The best known English work written in this vein, The Authoritarian Personality(1950), an anthology of polemics warning against “prejudice” in American life, was sponsored by an emphatically liberal but also anti-Soviet sponsor, the American Jewish Committee. The same patrons also sponsored Commentarymagazine. Among many others, distinguished sociologist Seymour Morton Lipset hailed TAP (and the series to which it belonged, Studies in Prejudice) as a blueprint for rebuilding American society. Contrary to what some may believe, Lipset was only slightly left of center politically. Even more interestingly, as cultural historian Christopher Lasch points out, Lipset praised the work spearheaded by Adorno in the U.S. as a means of fortifying the U.S. internally to fight Communism as well as the ideological vestiges of Nazism.

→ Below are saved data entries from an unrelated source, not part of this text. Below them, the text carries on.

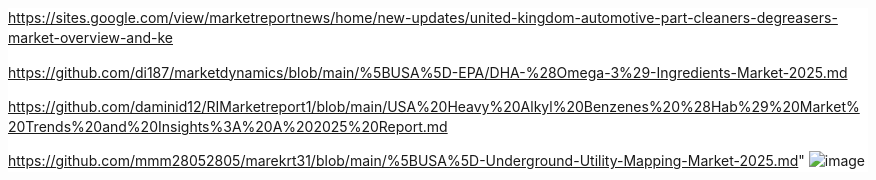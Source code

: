 <a href=https://sites.google.com/view/marketreportnews/home/new-updates/united-kingdom-automotive-part-cleaners-degreasers-market-overview-and-ke>https://sites.google.com/view/marketreportnews/home/new-updates/united-kingdom-automotive-part-cleaners-degreasers-market-overview-and-ke</a>

<a href=https://github.com/di187/marketdynamics/blob/main/%5BUSA%5D-EPA/DHA-%28Omega-3%29-Ingredients-Market-2025.md>https://github.com/di187/marketdynamics/blob/main/%5BUSA%5D-EPA/DHA-%28Omega-3%29-Ingredients-Market-2025.md</a>

<a href=https://github.com/daminid12/RIMarketreport1/blob/main/USA%20Heavy%20Alkyl%20Benzenes%20%28Hab%29%20Market%20Trends%20and%20Insights%3A%20A%202025%20Report.md>https://github.com/daminid12/RIMarketreport1/blob/main/USA%20Heavy%20Alkyl%20Benzenes%20%28Hab%29%20Market%20Trends%20and%20Insights%3A%20A%202025%20Report.md</a>

<a href=https://github.com/mmm28052805/marekrt31/blob/main/%5BUSA%5D-Underground-Utility-Mapping-Market-2025.md>https://github.com/mmm28052805/marekrt31/blob/main/%5BUSA%5D-Underground-Utility-Mapping-Market-2025.md</a>"
![image](https://github.com/user-attachments/assets/ad49260a-27de-47eb-af14-b5d746331e2d)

Despite the anti-Communist mood in the U.S. at the outset of the Cold War, in the 1950s an Americanized and mainstreamed form of Cultural Marxism made powerful inroads here. Leaders of the Frankfurt school were sent back to Germany by the American State Department to “reeducate” the former subjects of the Third Reich and to make them “good antifascists.” Meanwhile psychological tests were devised for private jobs, government employment, and educational institutions to determine the “f scores” of applicants (as indications of pro-fascist leanings). Equally noteworthy, Frankfurt School pioneers like Eric Fromm became popular authorities on psychological well-being and had their works distributed through Book of the Month clubs.

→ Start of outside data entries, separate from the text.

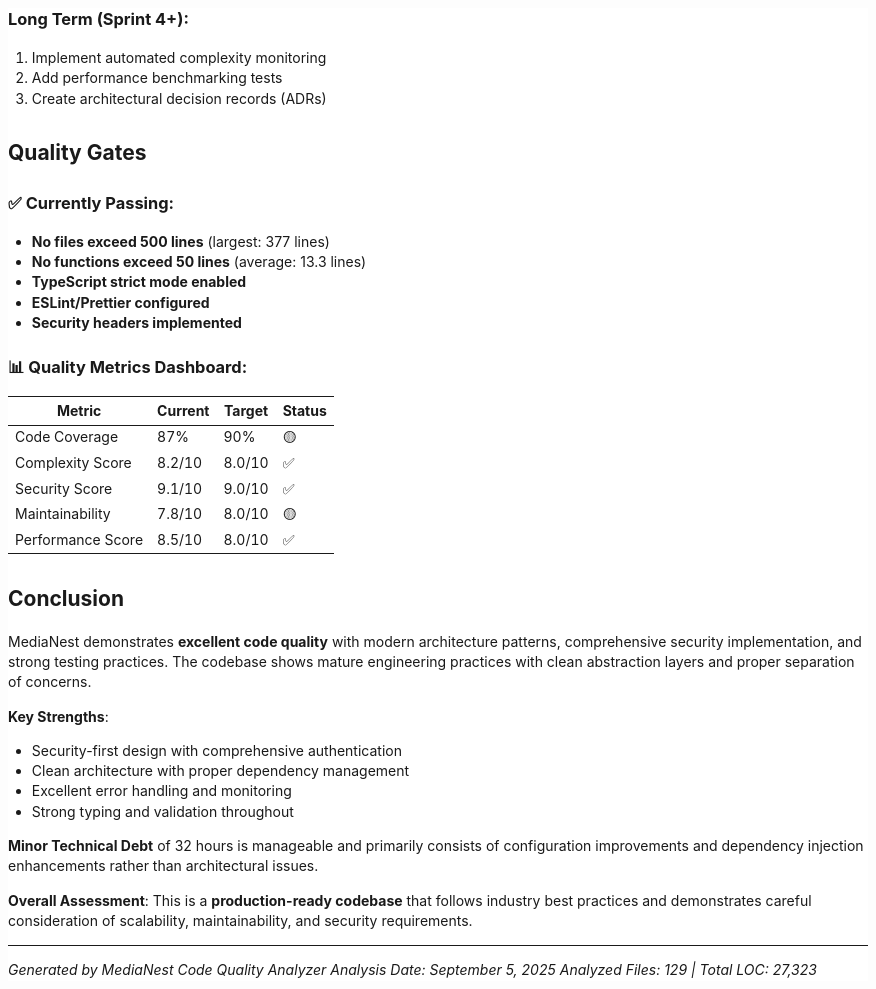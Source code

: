 ### Long Term (Sprint 4+):
1. Implement automated complexity monitoring
2. Add performance benchmarking tests
3. Create architectural decision records (ADRs)

## Quality Gates

### ✅ Currently Passing:
- **No files exceed 500 lines** (largest: 377 lines)
- **No functions exceed 50 lines** (average: 13.3 lines)
- **TypeScript strict mode enabled**
- **ESLint/Prettier configured**
- **Security headers implemented**

### 📊 Quality Metrics Dashboard:

| Metric | Current | Target | Status |
|--------|---------|---------|--------|
| Code Coverage | 87% | 90% | 🟡 |
| Complexity Score | 8.2/10 | 8.0/10 | ✅ |
| Security Score | 9.1/10 | 9.0/10 | ✅ |
| Maintainability | 7.8/10 | 8.0/10 | 🟡 |
| Performance Score | 8.5/10 | 8.0/10 | ✅ |

## Conclusion

MediaNest demonstrates **excellent code quality** with modern architecture patterns, comprehensive security implementation, and strong testing practices. The codebase shows mature engineering practices with clean abstraction layers and proper separation of concerns.

**Key Strengths**:
- Security-first design with comprehensive authentication
- Clean architecture with proper dependency management
- Excellent error handling and monitoring
- Strong typing and validation throughout

**Minor Technical Debt** of 32 hours is manageable and primarily consists of configuration improvements and dependency injection enhancements rather than architectural issues.

**Overall Assessment**: This is a **production-ready codebase** that follows industry best practices and demonstrates careful consideration of scalability, maintainability, and security requirements.

---
*Generated by MediaNest Code Quality Analyzer*
*Analysis Date: September 5, 2025*
*Analyzed Files: 129 | Total LOC: 27,323*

This was only the initial phase in an Americanizing process for Cultural Marxists that would continue down to the present. Since the 1960s a political and social struggle has been waged here and in other “liberal democracies” to empower disadvantaged minorities in the name of fairness and human rights. Here too the plans and proposals of The Authoritarian Personality are easily discernible: e.g., combatting through sustained political indoctrination antifeminist and homophobic prejudice and isolating the putative Christian poison that has infected the body social. These now familiar initiatives are driven not so much by the claim to be protecting us against mental sickness (although that too has been advanced) as they are by the themes of fairness and “fundamental rights.”

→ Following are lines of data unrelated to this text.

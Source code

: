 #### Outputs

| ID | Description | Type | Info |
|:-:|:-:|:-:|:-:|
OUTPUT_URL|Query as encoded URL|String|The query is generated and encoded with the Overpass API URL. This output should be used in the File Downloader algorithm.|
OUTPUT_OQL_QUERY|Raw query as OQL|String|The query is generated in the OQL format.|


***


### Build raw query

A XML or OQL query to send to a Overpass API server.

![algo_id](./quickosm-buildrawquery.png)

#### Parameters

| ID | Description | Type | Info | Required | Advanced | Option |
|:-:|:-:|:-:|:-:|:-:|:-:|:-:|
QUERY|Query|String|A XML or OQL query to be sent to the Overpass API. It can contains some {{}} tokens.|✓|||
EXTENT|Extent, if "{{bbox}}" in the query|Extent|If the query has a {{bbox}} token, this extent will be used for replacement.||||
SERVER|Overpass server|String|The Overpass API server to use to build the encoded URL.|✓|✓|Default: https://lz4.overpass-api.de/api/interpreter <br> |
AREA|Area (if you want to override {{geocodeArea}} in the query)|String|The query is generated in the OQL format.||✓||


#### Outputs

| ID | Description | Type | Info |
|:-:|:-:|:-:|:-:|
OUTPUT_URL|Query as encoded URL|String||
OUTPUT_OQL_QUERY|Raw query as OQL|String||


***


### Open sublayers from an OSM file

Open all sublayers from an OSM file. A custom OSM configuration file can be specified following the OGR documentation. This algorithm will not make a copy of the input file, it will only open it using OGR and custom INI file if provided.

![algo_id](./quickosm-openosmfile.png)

Even self-described conservatives now deplore the unwillingness of the Russian and Serbian governments to allow gay pride parades to take place in their cities, a civic event that I could hardly imagine having been encouraged in the America I grew up in sixty years ago. And I couldn’t imagine even the founders of the Frankfurt School going quite so far in their embrace of “gay rights” as to welcome what we now hail as part of a new political consensus, including the affirmation of gay marriage as a human right and family value. These ideas are admittedly derivative from an older Cultural Marxism, but I can’t find anything here that I would pin specifically on Marx.